> [Task details]: The required answer is an exact copy of every line from the beginning of the entries through the line with "## Permissions", with all pictures omitted.

> [Records]:
┄┄┄┄┄┄┄┄┄┄┄┄┄┄┄┄┄┄┄┄
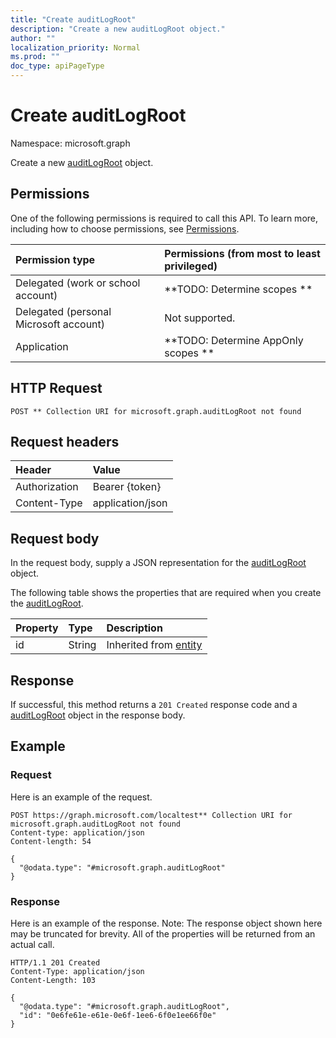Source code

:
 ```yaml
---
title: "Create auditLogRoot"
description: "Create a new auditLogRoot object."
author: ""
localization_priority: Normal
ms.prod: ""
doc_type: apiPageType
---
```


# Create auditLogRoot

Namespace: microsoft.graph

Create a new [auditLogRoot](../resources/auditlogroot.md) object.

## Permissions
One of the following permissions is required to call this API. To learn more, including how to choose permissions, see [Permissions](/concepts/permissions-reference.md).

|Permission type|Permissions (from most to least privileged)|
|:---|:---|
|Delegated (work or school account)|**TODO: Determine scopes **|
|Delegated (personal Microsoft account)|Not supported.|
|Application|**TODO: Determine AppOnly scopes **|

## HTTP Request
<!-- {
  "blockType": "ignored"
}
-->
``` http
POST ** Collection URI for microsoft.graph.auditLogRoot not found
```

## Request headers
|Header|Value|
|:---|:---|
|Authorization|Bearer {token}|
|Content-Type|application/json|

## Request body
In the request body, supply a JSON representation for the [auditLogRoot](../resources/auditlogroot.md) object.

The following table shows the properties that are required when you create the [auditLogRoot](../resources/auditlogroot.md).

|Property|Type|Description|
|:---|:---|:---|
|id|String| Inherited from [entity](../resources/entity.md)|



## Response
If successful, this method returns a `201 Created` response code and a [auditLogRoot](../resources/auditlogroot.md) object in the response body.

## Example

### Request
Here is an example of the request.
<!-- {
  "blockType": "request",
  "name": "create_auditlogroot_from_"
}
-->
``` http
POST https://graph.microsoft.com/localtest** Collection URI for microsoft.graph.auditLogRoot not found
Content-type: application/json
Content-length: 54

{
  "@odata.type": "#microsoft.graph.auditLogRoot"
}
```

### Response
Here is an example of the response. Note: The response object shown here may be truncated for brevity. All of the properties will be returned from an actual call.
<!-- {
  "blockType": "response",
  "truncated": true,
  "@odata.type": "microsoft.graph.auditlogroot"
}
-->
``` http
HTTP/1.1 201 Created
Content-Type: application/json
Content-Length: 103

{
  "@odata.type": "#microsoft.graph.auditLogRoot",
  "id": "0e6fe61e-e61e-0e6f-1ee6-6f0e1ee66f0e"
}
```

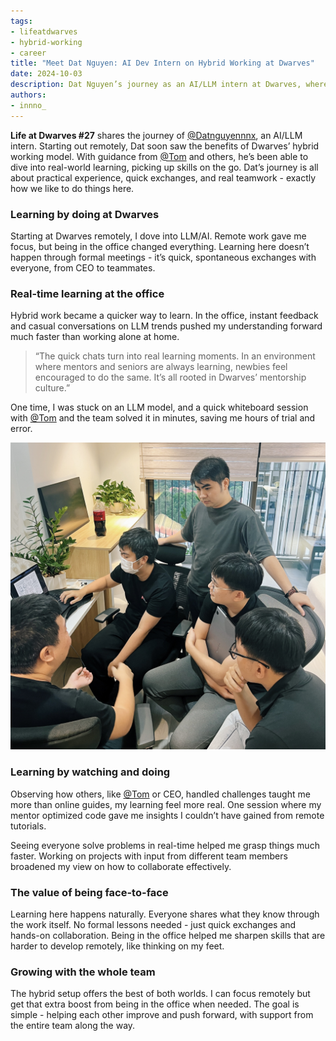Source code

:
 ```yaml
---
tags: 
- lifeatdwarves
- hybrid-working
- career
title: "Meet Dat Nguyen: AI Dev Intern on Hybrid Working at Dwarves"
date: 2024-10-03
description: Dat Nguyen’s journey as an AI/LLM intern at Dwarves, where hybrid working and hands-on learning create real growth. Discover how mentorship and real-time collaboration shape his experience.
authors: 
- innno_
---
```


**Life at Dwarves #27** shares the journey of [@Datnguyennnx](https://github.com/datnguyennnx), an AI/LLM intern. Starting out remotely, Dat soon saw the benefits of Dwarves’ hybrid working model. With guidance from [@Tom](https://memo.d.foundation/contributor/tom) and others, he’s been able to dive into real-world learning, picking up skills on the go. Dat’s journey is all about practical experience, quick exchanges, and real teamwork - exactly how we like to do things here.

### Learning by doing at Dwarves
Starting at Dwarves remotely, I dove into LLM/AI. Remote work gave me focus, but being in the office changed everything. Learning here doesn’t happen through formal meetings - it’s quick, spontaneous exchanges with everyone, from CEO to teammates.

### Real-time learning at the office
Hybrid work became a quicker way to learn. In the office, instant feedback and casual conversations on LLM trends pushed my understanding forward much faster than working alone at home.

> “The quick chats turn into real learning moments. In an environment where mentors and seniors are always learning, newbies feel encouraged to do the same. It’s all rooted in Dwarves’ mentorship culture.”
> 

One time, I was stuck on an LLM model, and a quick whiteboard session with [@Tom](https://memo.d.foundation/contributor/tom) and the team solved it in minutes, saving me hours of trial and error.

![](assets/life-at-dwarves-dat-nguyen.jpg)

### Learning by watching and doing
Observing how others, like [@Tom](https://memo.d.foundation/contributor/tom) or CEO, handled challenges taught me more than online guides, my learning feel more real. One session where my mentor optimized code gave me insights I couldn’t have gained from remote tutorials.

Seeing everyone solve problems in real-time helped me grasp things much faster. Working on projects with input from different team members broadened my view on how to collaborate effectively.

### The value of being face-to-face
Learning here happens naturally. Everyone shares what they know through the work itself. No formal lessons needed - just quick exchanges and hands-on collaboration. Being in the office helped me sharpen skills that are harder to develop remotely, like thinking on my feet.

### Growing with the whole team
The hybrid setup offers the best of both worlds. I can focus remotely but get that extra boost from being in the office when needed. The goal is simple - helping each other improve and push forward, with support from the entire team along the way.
┄┄┄┄┄┄┄┄┄┄┄┄┄┄┄┄┄┄┄┄
> [Result for this task]:
Source code

:
 ```yaml
---
title: "Create auditLogRoot"
description: "Create a new auditLogRoot object."
author: ""
localization_priority: Normal
ms.prod: ""
doc_type: apiPageType
---
```


# Create auditLogRoot

Namespace: microsoft.graph

Create a new [auditLogRoot](../resources/auditlogroot.md) object.

## Permissions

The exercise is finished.